== Segment start ==
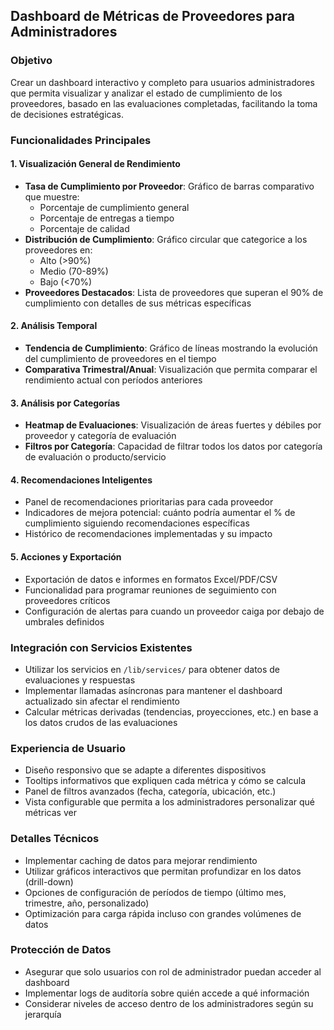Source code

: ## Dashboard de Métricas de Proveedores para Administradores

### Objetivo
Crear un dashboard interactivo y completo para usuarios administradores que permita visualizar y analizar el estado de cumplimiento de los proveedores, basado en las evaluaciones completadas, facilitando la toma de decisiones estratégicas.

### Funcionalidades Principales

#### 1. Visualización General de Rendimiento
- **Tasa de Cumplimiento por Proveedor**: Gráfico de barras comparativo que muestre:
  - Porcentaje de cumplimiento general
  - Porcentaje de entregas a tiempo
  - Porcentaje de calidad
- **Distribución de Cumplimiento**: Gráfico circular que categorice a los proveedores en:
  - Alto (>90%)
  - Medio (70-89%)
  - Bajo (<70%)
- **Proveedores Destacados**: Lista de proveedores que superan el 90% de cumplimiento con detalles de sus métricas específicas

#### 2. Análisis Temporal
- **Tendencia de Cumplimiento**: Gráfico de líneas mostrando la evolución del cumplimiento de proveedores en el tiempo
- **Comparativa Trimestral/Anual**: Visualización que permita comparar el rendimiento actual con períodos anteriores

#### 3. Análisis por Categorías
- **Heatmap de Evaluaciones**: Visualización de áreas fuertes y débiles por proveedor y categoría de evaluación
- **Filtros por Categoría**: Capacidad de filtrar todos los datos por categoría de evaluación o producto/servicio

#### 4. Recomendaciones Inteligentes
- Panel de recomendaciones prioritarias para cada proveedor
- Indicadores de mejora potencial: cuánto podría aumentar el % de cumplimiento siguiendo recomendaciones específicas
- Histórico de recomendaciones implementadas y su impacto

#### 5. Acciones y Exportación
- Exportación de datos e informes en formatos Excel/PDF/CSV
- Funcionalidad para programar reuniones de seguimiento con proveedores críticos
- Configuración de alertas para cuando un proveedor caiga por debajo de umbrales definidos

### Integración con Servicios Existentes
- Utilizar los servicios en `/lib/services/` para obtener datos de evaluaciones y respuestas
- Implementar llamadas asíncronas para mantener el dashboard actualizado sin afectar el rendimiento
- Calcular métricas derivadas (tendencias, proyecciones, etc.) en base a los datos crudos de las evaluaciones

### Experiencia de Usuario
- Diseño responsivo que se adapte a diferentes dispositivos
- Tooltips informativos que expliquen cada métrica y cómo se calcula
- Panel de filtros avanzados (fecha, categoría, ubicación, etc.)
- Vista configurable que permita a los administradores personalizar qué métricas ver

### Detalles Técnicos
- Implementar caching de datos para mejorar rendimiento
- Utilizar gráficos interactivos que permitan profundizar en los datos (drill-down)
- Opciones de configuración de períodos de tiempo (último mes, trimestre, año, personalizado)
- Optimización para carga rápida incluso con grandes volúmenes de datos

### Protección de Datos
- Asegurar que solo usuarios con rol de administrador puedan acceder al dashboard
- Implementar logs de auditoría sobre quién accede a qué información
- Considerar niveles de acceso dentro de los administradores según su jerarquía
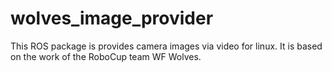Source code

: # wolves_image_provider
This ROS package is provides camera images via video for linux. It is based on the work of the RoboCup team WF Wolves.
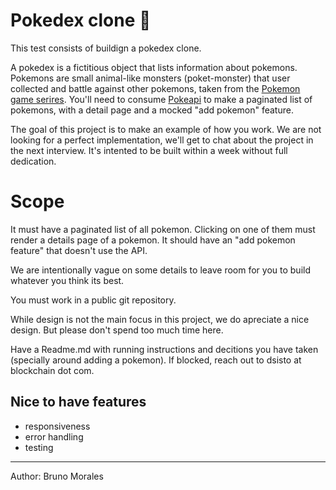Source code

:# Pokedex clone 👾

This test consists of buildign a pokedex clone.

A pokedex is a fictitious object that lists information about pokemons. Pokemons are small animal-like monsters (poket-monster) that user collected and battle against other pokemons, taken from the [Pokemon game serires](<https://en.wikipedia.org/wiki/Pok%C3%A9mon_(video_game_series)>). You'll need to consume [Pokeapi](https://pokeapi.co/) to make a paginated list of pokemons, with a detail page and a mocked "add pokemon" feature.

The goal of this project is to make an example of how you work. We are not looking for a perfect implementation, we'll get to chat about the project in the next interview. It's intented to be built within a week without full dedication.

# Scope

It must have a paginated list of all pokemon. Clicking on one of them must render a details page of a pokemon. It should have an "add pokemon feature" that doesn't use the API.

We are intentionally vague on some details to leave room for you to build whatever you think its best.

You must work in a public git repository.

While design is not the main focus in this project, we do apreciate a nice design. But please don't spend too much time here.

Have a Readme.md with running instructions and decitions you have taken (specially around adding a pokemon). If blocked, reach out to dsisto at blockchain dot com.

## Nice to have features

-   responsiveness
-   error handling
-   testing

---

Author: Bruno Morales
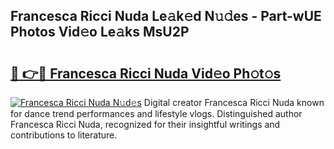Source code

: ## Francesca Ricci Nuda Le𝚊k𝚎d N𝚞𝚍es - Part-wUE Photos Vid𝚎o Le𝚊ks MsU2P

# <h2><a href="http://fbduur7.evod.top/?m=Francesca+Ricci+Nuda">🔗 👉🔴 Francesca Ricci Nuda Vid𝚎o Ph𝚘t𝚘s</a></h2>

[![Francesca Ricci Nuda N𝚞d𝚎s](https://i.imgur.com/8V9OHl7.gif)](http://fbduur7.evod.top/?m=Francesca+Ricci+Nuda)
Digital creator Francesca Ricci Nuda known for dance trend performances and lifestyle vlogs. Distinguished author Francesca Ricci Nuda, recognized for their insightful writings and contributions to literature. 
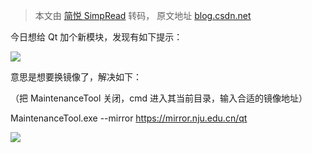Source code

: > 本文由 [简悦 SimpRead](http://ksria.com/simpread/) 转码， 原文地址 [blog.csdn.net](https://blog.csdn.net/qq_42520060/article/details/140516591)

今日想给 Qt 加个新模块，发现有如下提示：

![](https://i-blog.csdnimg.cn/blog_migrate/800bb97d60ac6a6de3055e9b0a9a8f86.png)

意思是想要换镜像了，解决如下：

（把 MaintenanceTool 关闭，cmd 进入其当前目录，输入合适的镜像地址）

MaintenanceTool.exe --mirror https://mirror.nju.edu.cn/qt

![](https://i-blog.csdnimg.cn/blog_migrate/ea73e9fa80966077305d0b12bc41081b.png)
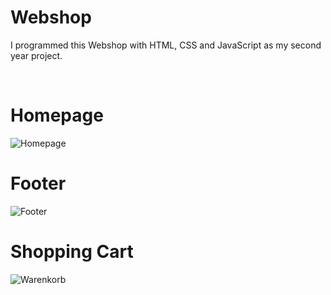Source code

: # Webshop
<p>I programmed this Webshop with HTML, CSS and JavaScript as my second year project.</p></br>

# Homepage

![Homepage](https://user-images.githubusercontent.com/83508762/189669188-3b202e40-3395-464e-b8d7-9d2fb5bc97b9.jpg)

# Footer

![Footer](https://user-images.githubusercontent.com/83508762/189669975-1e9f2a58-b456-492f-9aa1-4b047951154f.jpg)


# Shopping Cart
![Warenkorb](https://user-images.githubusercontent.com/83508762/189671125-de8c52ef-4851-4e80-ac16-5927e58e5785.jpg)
== Segment end ==
== Segment start ==
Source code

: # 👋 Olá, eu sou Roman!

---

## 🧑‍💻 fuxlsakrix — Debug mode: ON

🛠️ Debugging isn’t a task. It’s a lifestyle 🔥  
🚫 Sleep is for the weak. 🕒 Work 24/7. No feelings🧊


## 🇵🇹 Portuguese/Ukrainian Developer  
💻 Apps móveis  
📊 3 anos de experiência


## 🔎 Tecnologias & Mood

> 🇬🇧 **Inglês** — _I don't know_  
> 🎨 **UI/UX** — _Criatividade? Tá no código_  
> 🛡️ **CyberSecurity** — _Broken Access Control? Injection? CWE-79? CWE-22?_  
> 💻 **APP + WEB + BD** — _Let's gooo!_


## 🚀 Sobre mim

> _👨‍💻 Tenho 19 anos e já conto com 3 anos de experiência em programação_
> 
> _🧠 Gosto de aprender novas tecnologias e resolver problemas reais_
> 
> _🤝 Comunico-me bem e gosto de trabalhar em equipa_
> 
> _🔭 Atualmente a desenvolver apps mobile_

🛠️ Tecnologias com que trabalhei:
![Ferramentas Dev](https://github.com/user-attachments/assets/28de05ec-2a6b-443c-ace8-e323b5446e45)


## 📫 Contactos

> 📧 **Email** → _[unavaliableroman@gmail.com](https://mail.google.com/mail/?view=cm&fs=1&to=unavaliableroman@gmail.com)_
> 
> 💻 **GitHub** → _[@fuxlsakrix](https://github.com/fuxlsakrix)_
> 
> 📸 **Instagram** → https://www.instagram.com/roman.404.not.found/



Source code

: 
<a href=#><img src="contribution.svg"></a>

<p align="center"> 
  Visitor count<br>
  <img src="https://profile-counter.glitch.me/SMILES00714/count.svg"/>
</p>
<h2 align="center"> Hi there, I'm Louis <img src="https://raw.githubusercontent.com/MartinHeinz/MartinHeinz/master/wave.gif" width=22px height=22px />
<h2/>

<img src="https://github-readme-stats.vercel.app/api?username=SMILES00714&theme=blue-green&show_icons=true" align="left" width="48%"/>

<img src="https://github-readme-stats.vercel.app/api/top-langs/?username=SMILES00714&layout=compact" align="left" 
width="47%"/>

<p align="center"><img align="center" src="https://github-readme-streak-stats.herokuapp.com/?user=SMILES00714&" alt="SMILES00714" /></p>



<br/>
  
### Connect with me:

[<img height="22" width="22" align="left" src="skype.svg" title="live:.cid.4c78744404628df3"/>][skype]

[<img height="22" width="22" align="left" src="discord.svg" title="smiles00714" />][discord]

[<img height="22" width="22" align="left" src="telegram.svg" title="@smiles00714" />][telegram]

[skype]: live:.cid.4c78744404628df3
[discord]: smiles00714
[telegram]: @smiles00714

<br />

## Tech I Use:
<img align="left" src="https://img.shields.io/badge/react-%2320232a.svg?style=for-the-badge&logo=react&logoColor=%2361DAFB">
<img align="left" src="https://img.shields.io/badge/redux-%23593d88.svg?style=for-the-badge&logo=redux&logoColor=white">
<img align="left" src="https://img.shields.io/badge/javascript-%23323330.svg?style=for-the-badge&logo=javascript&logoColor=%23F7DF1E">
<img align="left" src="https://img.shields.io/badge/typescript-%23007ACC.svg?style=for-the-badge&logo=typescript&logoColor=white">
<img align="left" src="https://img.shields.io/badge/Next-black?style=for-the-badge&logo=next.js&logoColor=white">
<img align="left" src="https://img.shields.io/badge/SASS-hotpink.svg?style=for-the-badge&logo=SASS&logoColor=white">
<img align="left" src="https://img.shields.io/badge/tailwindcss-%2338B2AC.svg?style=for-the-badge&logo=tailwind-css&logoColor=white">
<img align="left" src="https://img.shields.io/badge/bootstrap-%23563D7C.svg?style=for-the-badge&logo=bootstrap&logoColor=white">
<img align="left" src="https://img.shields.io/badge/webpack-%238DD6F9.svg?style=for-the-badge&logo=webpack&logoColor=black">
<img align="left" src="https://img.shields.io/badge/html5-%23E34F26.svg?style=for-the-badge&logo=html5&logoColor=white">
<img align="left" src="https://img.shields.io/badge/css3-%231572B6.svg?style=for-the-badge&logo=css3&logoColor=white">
== Segment end ==
# [The problem]
Run a filter over the data above and keep each line that contains the word "blog".

# [Response for this exercise]
: > 本文由 [简悦 SimpRead](http://ksria.com/simpread/) 转码， 原文地址 [blog.csdn.net](https://blog.csdn.net/qq_42520060/article/details/140516591)
![](https://i-blog.csdnimg.cn/blog_migrate/800bb97d60ac6a6de3055e9b0a9a8f86.png)
![](https://i-blog.csdnimg.cn/blog_migrate/ea73e9fa80966077305d0b12bc41081b.png)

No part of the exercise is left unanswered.